■ 誘い水 ■ しとしとと降り始めた雨。
雨を避けた人々は家に入り、ひっそりと戸を閉じた。
硝子越しに見遣る景色は見慣れた筈のものであるのに、輪郭で水滴を弾いてけむり、しじまに飲まれたように見えた。
情景の静けさとは裏腹に、雨音に掻き消されることもない鳴き声が騒がしいほど響いている。
蛙。
謳歌するのは野生の生命。自然の息吹。
雨と濡れた葉が香る。大気が擽るものは、鼻腔だけではなかった。
肺を満たしたその香りは、同時に胸をも膨らませたのか。眠っていた記憶をそっと呼び覚ます。

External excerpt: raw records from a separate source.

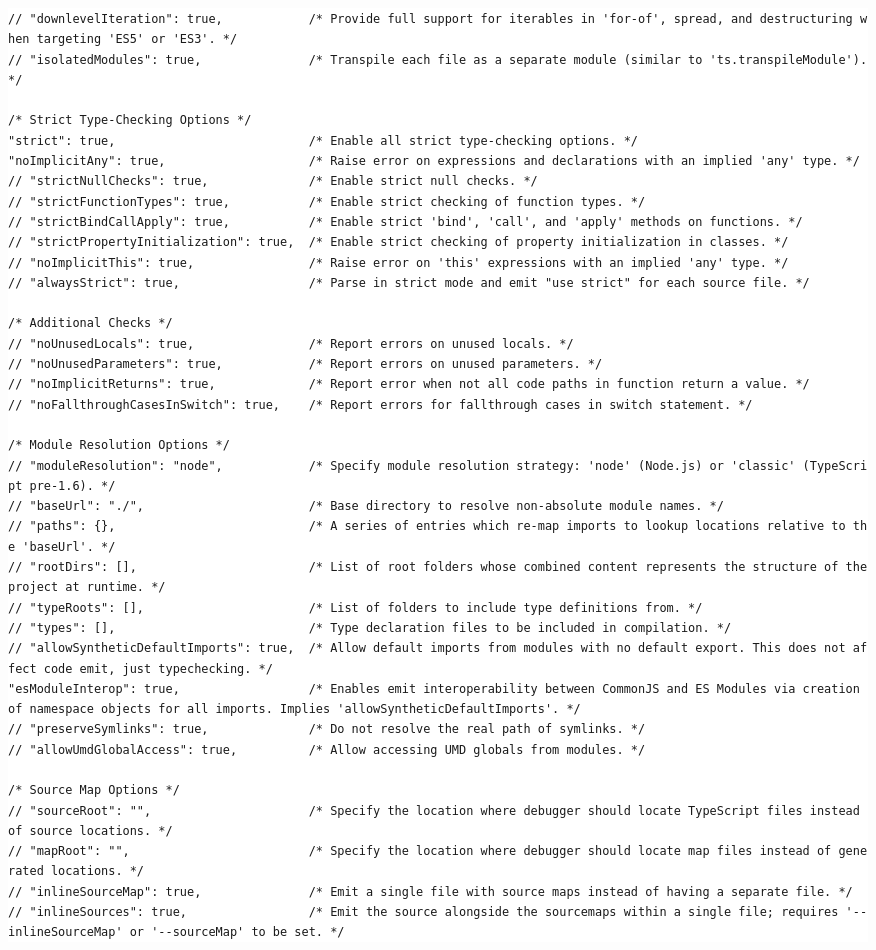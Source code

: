     // "downlevelIteration": true,            /* Provide full support for iterables in 'for-of', spread, and destructuring when targeting 'ES5' or 'ES3'. */
    // "isolatedModules": true,               /* Transpile each file as a separate module (similar to 'ts.transpileModule'). */

    /* Strict Type-Checking Options */
    "strict": true,                           /* Enable all strict type-checking options. */
    "noImplicitAny": true,                    /* Raise error on expressions and declarations with an implied 'any' type. */
    // "strictNullChecks": true,              /* Enable strict null checks. */
    // "strictFunctionTypes": true,           /* Enable strict checking of function types. */
    // "strictBindCallApply": true,           /* Enable strict 'bind', 'call', and 'apply' methods on functions. */
    // "strictPropertyInitialization": true,  /* Enable strict checking of property initialization in classes. */
    // "noImplicitThis": true,                /* Raise error on 'this' expressions with an implied 'any' type. */
    // "alwaysStrict": true,                  /* Parse in strict mode and emit "use strict" for each source file. */

    /* Additional Checks */
    // "noUnusedLocals": true,                /* Report errors on unused locals. */
    // "noUnusedParameters": true,            /* Report errors on unused parameters. */
    // "noImplicitReturns": true,             /* Report error when not all code paths in function return a value. */
    // "noFallthroughCasesInSwitch": true,    /* Report errors for fallthrough cases in switch statement. */

    /* Module Resolution Options */
    // "moduleResolution": "node",            /* Specify module resolution strategy: 'node' (Node.js) or 'classic' (TypeScript pre-1.6). */
    // "baseUrl": "./",                       /* Base directory to resolve non-absolute module names. */
    // "paths": {},                           /* A series of entries which re-map imports to lookup locations relative to the 'baseUrl'. */
    // "rootDirs": [],                        /* List of root folders whose combined content represents the structure of the project at runtime. */
    // "typeRoots": [],                       /* List of folders to include type definitions from. */
    // "types": [],                           /* Type declaration files to be included in compilation. */
    // "allowSyntheticDefaultImports": true,  /* Allow default imports from modules with no default export. This does not affect code emit, just typechecking. */
    "esModuleInterop": true,                  /* Enables emit interoperability between CommonJS and ES Modules via creation of namespace objects for all imports. Implies 'allowSyntheticDefaultImports'. */
    // "preserveSymlinks": true,              /* Do not resolve the real path of symlinks. */
    // "allowUmdGlobalAccess": true,          /* Allow accessing UMD globals from modules. */

    /* Source Map Options */
    // "sourceRoot": "",                      /* Specify the location where debugger should locate TypeScript files instead of source locations. */
    // "mapRoot": "",                         /* Specify the location where debugger should locate map files instead of generated locations. */
    // "inlineSourceMap": true,               /* Emit a single file with source maps instead of having a separate file. */
    // "inlineSources": true,                 /* Emit the source alongside the sourcemaps within a single file; requires '--inlineSourceMap' or '--sourceMap' to be set. */
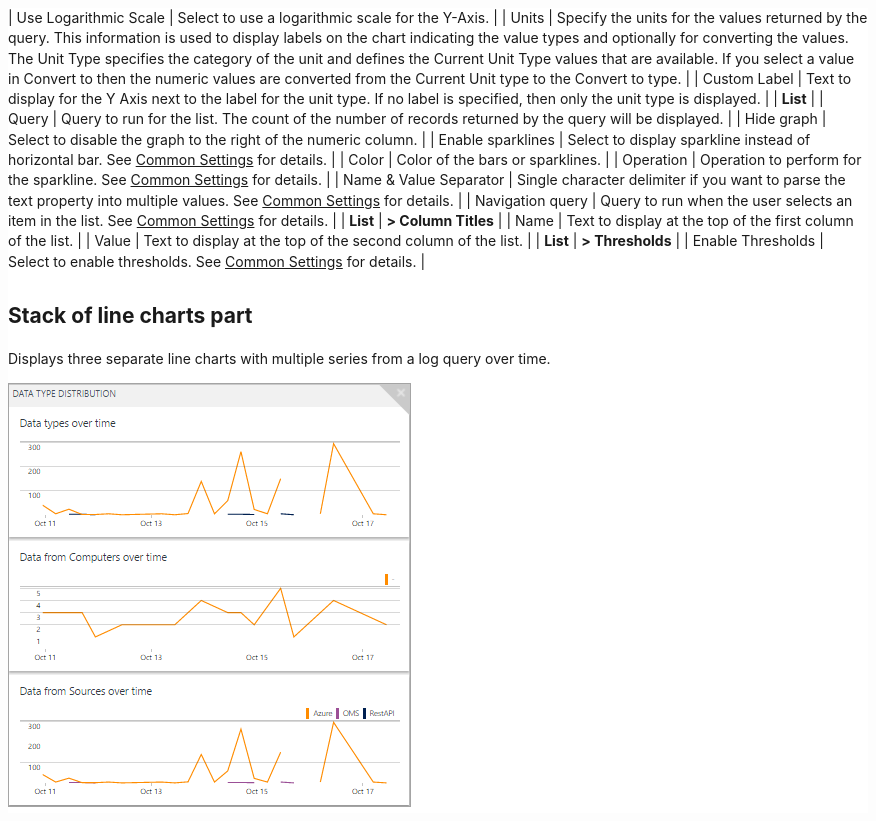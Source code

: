 | Use Logarithmic Scale | Select to use a logarithmic scale for the Y-Axis. |
| Units | Specify the units for the values returned by the query.  This information is used to display labels on the chart indicating the value types and optionally for converting the values.  The Unit Type specifies the category of the unit and defines the Current Unit Type values that are available.  If you select a value in Convert to then the numeric values are converted from the Current Unit type to the Convert to type. |
| Custom Label | Text to display for the Y Axis next to the label for the unit type.  If no label is specified, then only the unit type is displayed. |
| **List** |
| Query | Query to run for the list.  The count of the number of records returned by the query will be displayed. |
| Hide graph | Select to disable the graph to the right of the numeric column. |
| Enable sparklines | Select to display sparkline instead of horizontal bar.  See [Common Settings](#sparklines) for details. |
| Color | Color of the bars or sparklines. |
| Operation | Operation to perform for the sparkline.  See [Common Settings](#sparklines) for details. |
| Name & Value Separator | Single character delimiter if you want to parse the text property into multiple values.  See [Common Settings](#name-value-separator) for details. |
| Navigation query | Query to run when the user selects an item in the list.  See [Common Settings](#navigation-query) for details. |
| **List** | **> Column Titles** |
| Name | Text to display at the top of the first column of the list. |
| Value | Text to display at the top of the second column of the list. |
| **List** | **> Thresholds** |
| Enable Thresholds | Select to enable thresholds.  See [Common Settings](#thresholds) for details. |

## Stack of line charts part

Displays three separate line charts with multiple series from a log query over time.

![Stack of line charts](media/log-analytics-view-designer/view-stack-line-charts.png)
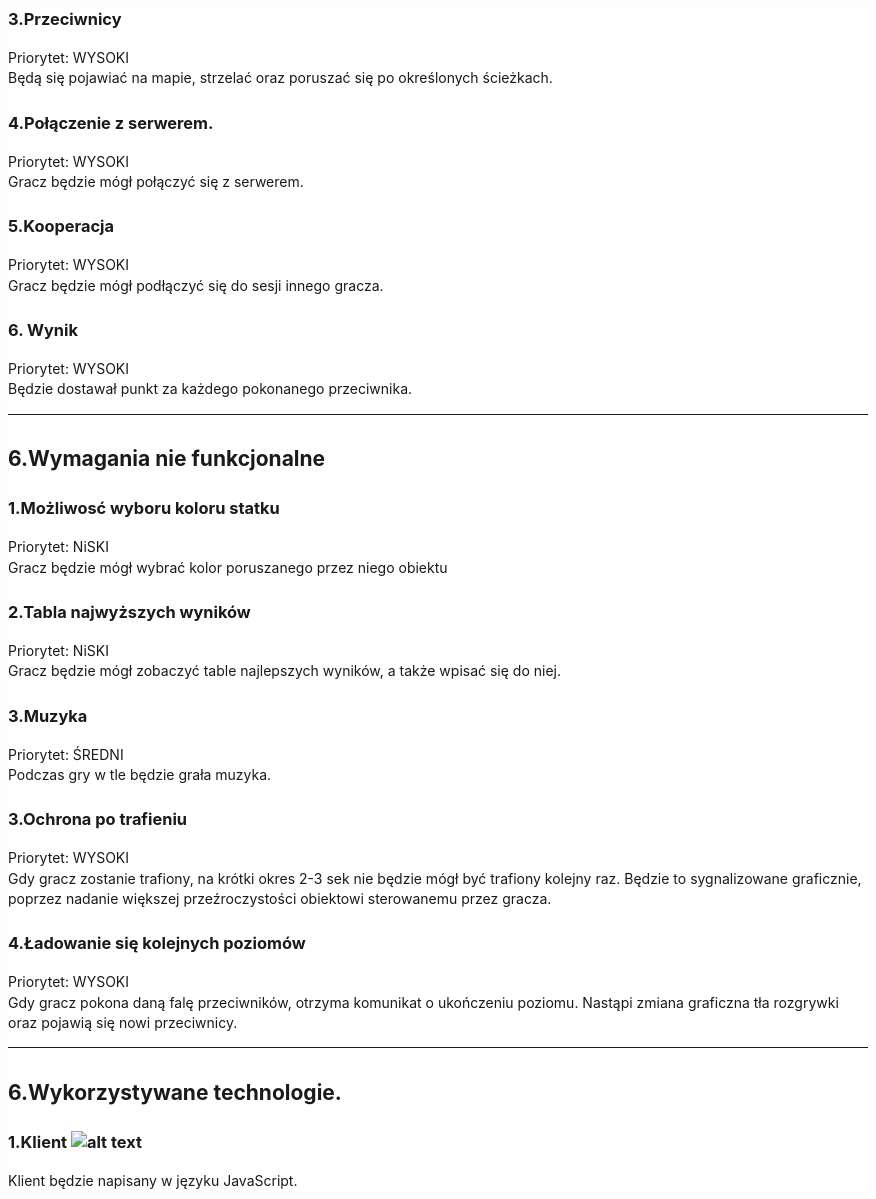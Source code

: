 ### 3.Przeciwnicy
Priorytet: WYSOKI <br>
Będą się pojawiać na mapie, strzelać oraz poruszać się po określonych ścieżkach.

### 4.Połączenie z serwerem.
Priorytet: WYSOKI <br>
Gracz będzie mógł połączyć się z serwerem.
### 5.Kooperacja
Priorytet: WYSOKI <br>
Gracz będzie mógł podłączyć się do sesji innego gracza.

### 6. Wynik
Priorytet: WYSOKI <br>
Będzie dostawał punkt za każdego pokonanego przeciwnika.
 

---
## 6.Wymagania nie funkcjonalne 
### 1.Możliwosć wyboru koloru statku 
Priorytet: NiSKI <br>
Gracz będzie mógł wybrać kolor poruszanego przez niego obiektu 
### 2.Tabla najwyższych wyników 
Priorytet: NiSKI <br>
Gracz będzie mógł zobaczyć table najlepszych wyników, a także wpisać się do niej.
### 3.Muzyka 
Priorytet: ŚREDNI <br>
Podczas gry w tle będzie grała muzyka.
### 3.Ochrona po trafieniu  
Priorytet: WYSOKI <br>
Gdy gracz zostanie trafiony, na krótki okres 2-3 sek nie będzie mógł być trafiony kolejny raz. Będzie to sygnalizowane graficznie, poprzez nadanie większej przeźroczystości obiektowi sterowanemu przez gracza.
### 4.Ładowanie się kolejnych poziomów
Priorytet: WYSOKI <br>
Gdy gracz pokona daną falę przeciwników, otrzyma komunikat o ukończeniu poziomu. Nastąpi zmiana graficzna tła rozgrywki oraz pojawią się nowi przeciwnicy.



---
## 6.Wykorzystywane technologie.
### 1.Klient <img src="https://piecioshka.pl/assets/images/posts/javascript/logo-javascript.svg" alt="alt text" width="40" height="40">
Klient będzie napisany w języku JavaScript.
<br>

導かれるまま紐解けば。流れるように滔滔と蕩蕩と溢れ出す。幼き日の思い出。
蘇るカトルとの日々。
■ はじまり ■ 長期の休みというのは、トロワにとっても浮き浮きとした気持ちになるものだった。
休みだから嬉しいという、そのままの理由だけではなく。
カトルがここを訪れるから。
初めてカトルと対面したのは初夏。
そよそよと風が渡る、若々しい草木がさざめく中。カトルは大きな影を作る広いつばの帽子を被り、トロワの父の脚にしがみつくようにしていた。
『初めて会うお友だち』
今もふんわりと甘い雰囲気を持つカトルだが、子供の頃は砂糖菓子、はたまた、コンデンスミルクほどの甘ったるさをしていた。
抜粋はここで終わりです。